About the implementation of the Act and the surrounding controversies, Gaur admitted that some states have already implemented the Act smoothly while others have not moved at all.
On Tuesday, a central advisory committee's meeting for food commissioners will be held where the performance of the states will be reviewed.
Addressing the concerns being consistently published in the media about different clauses and regulations in the Act, Gaur had a quick question-answer session with the audience wherein he gave a brief idea on the status of different provisions of the Act.
The Indian Council of Medical Research (ICMR) has constituted an expert panel to look into the stevia issue. Stevia as an artificial sweetener is currently banned in the country. The ICMR panel, will in all probability, submit its report to the scientific committee of the FSSAI by October-end.
Migration to the FSSAI licence will not entail separate fees for the FBO (Food Business Operator). If the company is operating in more than one city and has production of more than 2 tonnes per day, then it may require a Central licence and local licences from the places where it operates. Before issuing the central licence, the FSSAI would consider the capability of the company to equip itself with a food safety plan for its other units.
Also, for those FBOs whose licences are expiring early, their applications will be considered on priority basis while issuing the new licence. Maharashtra is ready to issue the Central licence, according to Gaur.
3) Energy Drinks:
The issue of energy drinks is under consideration. Those manufacturing units which currently have the PFA licence may continue to operate, while those seeking new licences are advised to wait for a final assessment by the Authority.
4) Food Product Order (FPO) number on labels:
The food business operators will be assigned new FPO numbers. However, till the transition they can use the old number as the migration will take some time.
5) Whether pending PFA cases will be brought under the new Act:
Gaur said that at least a million cases are pending under the PFA and that there is no straight answer to this. However, the Authority has suggested that the state government can set up a fast-track court to deal with the pending cases. The cases can be divided into trivial and non-trivial. As at least two thirds of the cases will fall under non-trivial category, they will get a resolution. It is the call of the state government, Gaur said.
6) Potable water testing:
The task of deciding the frequency for testing of potable water has been left to the industry. The industry could use its own rationale for testing the water, based on its risk assessment.

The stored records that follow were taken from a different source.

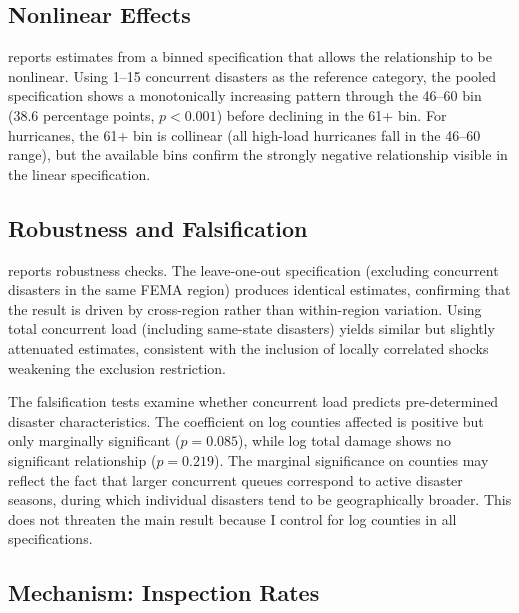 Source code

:\documentclass[12pt]{article}
\begin{document}


\subsection{Nonlinear Effects}

 reports estimates from a binned specification that allows the relationship to be nonlinear. Using 1--15 concurrent disasters as the reference category, the pooled specification shows a monotonically increasing pattern through the 46--60 bin (38.6 percentage points, $p < 0.001$) before declining in the 61+ bin. For hurricanes, the 61+ bin is collinear (all high-load hurricanes fall in the 46--60 range), but the available bins confirm the strongly negative relationship visible in the linear specification.



\subsection{Robustness and Falsification}

 reports robustness checks. The leave-one-out specification (excluding concurrent disasters in the same FEMA region) produces identical estimates, confirming that the result is driven by cross-region rather than within-region variation. Using total concurrent load (including same-state disasters) yields similar but slightly attenuated estimates, consistent with the inclusion of locally correlated shocks weakening the exclusion restriction.

The falsification tests examine whether concurrent load predicts pre-determined disaster characteristics. The coefficient on log counties affected is positive but only marginally significant ($p = 0.085$), while log total damage shows no significant relationship ($p = 0.219$). The marginal significance on counties may reflect the fact that larger concurrent queues correspond to active disaster seasons, during which individual disasters tend to be geographically broader. This does not threaten the main result because I control for log counties in all specifications.



\subsection{Mechanism: Inspection Rates}
\end{document}

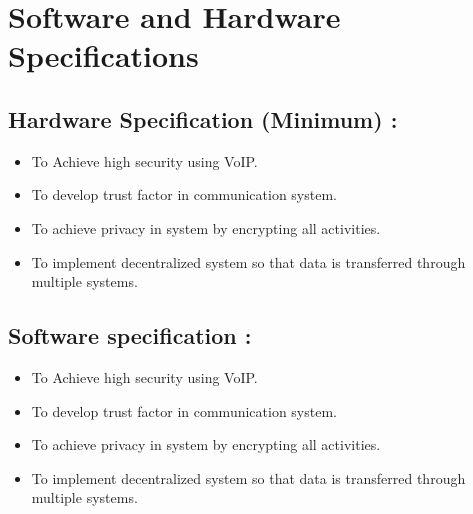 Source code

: \chapter{Software and Hardware Specifications}
\section{Hardware Specification (Minimum) :}
\justify
\quad
\begin{itemize}
    \item To Achieve high security using VoIP.
    \item To develop trust factor in communication system.
    \item To achieve privacy in system by encrypting all activities.
    \item To implement decentralized system so that data is transferred through multiple systems.
\end{itemize}

\section{Software specification :}
\justify
\quad
\begin{itemize}
    \item To Achieve high security using VoIP.
    \item To develop trust factor in communication system.
    \item To achieve privacy in system by encrypting all activities.
    \item To implement decentralized system so that data is transferred through multiple systems.
\end{itemize}

\newpage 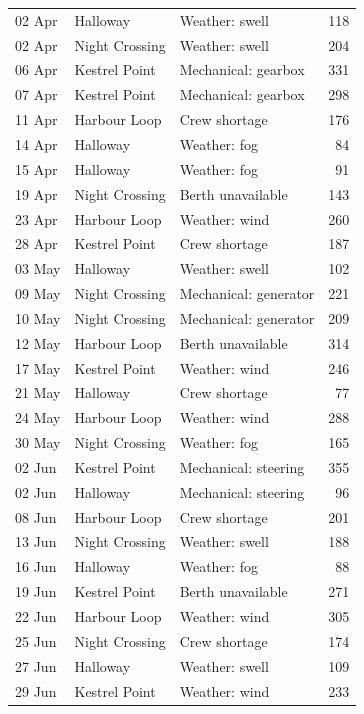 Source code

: \documentclass[11pt,a4paper]{report}
\begin{document}
\begin{longtable}{lllr}
  02 Apr & Halloway       & Weather: swell        & 118 \\
  02 Apr & Night Crossing & Weather: swell        & 204 \\
  06 Apr & Kestrel Point  & Mechanical: gearbox   & 331 \\
  07 Apr & Kestrel Point  & Mechanical: gearbox   & 298 \\
  11 Apr & Harbour Loop   & Crew shortage         & 176 \\
  14 Apr & Halloway       & Weather: fog          &  84 \\
  15 Apr & Halloway       & Weather: fog          &  91 \\
  19 Apr & Night Crossing & Berth unavailable     & 143 \\
  23 Apr & Harbour Loop   & Weather: wind         & 260 \\
  28 Apr & Kestrel Point  & Crew shortage         & 187 \\
  03 May & Halloway       & Weather: swell        & 102 \\
  09 May & Night Crossing & Mechanical: generator & 221 \\
  10 May & Night Crossing & Mechanical: generator & 209 \\
  12 May & Harbour Loop   & Berth unavailable     & 314 \\
  17 May & Kestrel Point  & Weather: wind         & 246 \\
  21 May & Halloway       & Crew shortage         &  77 \\
  24 May & Harbour Loop   & Weather: wind         & 288 \\
  30 May & Night Crossing & Weather: fog          & 165 \\
  02 Jun & Kestrel Point  & Mechanical: steering  & 355 \\
  02 Jun & Halloway       & Mechanical: steering  &  96 \\
  08 Jun & Harbour Loop   & Crew shortage         & 201 \\
  13 Jun & Night Crossing & Weather: swell        & 188 \\
  16 Jun & Halloway       & Weather: fog          &  88 \\
  19 Jun & Kestrel Point  & Berth unavailable     & 271 \\
  22 Jun & Harbour Loop   & Weather: wind         & 305 \\
  25 Jun & Night Crossing & Crew shortage         & 174 \\
  27 Jun & Halloway       & Weather: swell        & 109 \\
  29 Jun & Kestrel Point  & Weather: wind         & 233 \\
\end{longtable}
\end{document}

Gaur said in the matter of court some checks and balances have to be exerted. Though there is no lower limit to the amount of penalty being levied on an offence committed by the FBO, leaving him vulnerable to higher penalties, his past conduct on safety will be taken into consideration while imposing a penalty on him.
8) Dealing with Inspector Raj:
Gaur said that the food inspectors, who are now the FSOs, are being trained to bring in a complete cultural change. The most important part is the training which is being conducted to change their mindset. Up till now, these officers were never trained for executing their job and thus a newly evolved crop of officers was likely to be seen, which did not compromise on integrity. FSOs and DOs are being given an induction training of six months, a refresher's course every five years and also periodic training on specialised subjects.
New appointees will be trained at least for 15 days before they assume their charge. This will strengthen their character. Inspector Raj is not likely as inspectors (FSOs) alone would not have the complete veto power for deciding penalties, other officials too would be involved.
9) Flavoured Water:A draft is expected within a period of 6 months.